EXERCISE - Take from the data every line in which the word "different" is found.

---------------

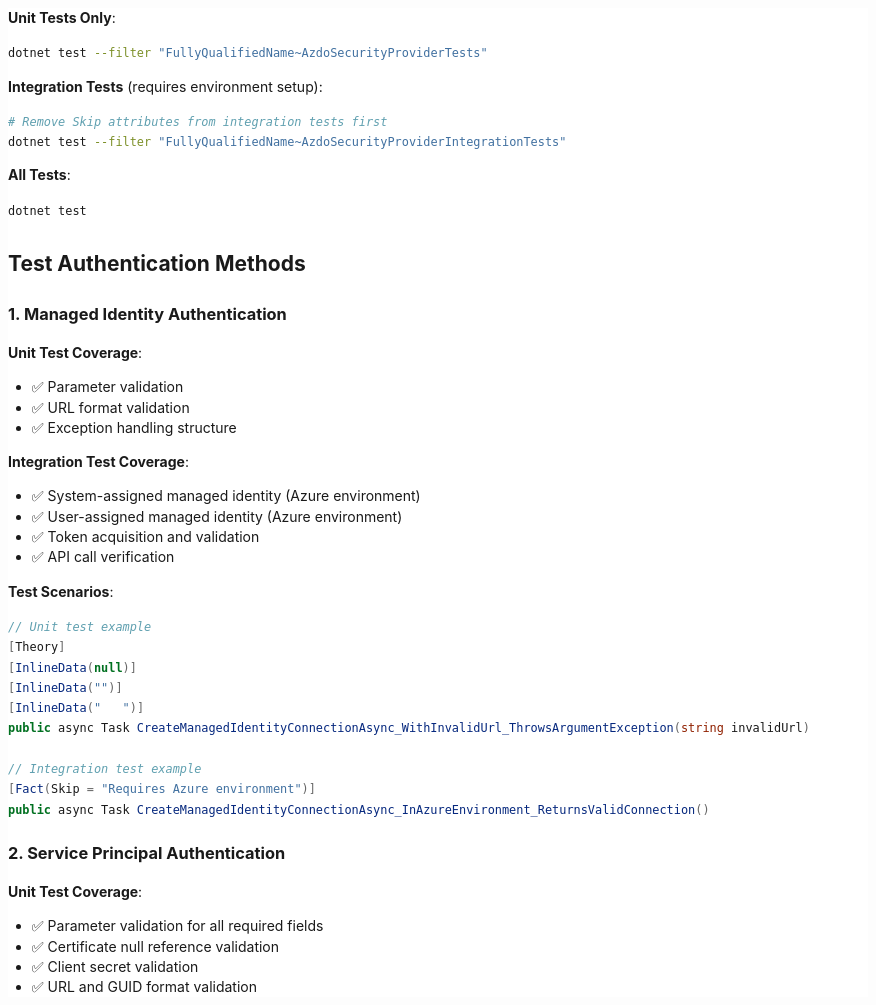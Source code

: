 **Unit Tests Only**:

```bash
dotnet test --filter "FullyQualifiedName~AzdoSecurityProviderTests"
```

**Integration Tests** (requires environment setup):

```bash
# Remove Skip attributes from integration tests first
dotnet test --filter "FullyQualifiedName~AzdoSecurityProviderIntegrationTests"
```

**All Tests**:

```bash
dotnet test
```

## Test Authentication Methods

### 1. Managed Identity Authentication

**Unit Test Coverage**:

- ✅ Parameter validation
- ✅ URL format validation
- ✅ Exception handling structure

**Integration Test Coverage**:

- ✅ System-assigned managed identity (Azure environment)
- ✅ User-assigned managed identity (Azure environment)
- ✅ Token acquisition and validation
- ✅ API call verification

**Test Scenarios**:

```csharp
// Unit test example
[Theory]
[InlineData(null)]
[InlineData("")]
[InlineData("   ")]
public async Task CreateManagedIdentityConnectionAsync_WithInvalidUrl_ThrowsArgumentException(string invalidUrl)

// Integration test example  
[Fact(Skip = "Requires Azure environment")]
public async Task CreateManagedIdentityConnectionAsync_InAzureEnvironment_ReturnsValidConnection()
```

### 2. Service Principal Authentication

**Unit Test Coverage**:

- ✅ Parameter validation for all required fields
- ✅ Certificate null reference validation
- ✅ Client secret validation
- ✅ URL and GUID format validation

---------------

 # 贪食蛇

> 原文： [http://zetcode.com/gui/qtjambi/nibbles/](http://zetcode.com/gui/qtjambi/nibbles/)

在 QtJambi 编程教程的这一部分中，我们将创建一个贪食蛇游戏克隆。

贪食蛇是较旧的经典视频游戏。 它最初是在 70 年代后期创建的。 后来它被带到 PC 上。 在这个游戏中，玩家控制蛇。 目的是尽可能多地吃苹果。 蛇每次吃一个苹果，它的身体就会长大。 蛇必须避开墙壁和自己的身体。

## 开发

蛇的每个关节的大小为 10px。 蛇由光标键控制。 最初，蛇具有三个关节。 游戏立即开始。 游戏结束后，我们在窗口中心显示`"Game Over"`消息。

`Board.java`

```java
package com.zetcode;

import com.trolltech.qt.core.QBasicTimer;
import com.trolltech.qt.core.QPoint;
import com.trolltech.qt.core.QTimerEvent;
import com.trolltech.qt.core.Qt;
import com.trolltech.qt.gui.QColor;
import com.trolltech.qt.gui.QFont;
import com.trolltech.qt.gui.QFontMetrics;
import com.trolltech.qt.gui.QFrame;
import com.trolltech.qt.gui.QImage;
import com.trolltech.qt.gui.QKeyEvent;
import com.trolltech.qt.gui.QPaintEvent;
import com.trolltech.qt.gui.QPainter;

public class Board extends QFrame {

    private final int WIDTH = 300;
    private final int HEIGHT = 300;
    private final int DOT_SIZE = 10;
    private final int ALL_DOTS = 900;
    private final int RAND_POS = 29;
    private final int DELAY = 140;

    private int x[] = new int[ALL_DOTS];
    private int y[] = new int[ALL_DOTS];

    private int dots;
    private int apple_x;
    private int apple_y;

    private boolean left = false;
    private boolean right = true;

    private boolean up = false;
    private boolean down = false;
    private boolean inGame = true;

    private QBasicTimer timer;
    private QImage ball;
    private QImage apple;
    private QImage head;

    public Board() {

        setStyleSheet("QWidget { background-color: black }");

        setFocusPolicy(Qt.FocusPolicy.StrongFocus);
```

---------------

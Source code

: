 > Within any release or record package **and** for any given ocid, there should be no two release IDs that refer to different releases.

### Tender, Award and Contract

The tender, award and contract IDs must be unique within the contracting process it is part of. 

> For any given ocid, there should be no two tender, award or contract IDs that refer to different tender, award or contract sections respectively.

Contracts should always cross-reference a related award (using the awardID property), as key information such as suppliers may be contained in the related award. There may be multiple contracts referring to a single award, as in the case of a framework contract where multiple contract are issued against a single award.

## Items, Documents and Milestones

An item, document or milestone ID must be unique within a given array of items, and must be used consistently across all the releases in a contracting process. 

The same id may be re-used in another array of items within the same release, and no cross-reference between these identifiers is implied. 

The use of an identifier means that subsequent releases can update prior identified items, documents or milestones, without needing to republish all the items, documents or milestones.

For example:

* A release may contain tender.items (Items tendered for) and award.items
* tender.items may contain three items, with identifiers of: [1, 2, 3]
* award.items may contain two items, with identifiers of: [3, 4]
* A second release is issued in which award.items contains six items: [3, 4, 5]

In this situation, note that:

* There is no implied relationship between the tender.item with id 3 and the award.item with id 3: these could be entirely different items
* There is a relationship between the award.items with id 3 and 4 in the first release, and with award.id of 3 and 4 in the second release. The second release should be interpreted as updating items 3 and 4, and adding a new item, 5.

---------------

WRITTEN SOLUTION -
: > Within any release or record package **and** for any given ocid, there should be no two release IDs that refer to different releases.
> For any given ocid, there should be no two tender, award or contract IDs that refer to different tender, award or contract sections respectively.
* There is no implied relationship between the tender.item with id 3 and the award.item with id 3: these could be entirely different items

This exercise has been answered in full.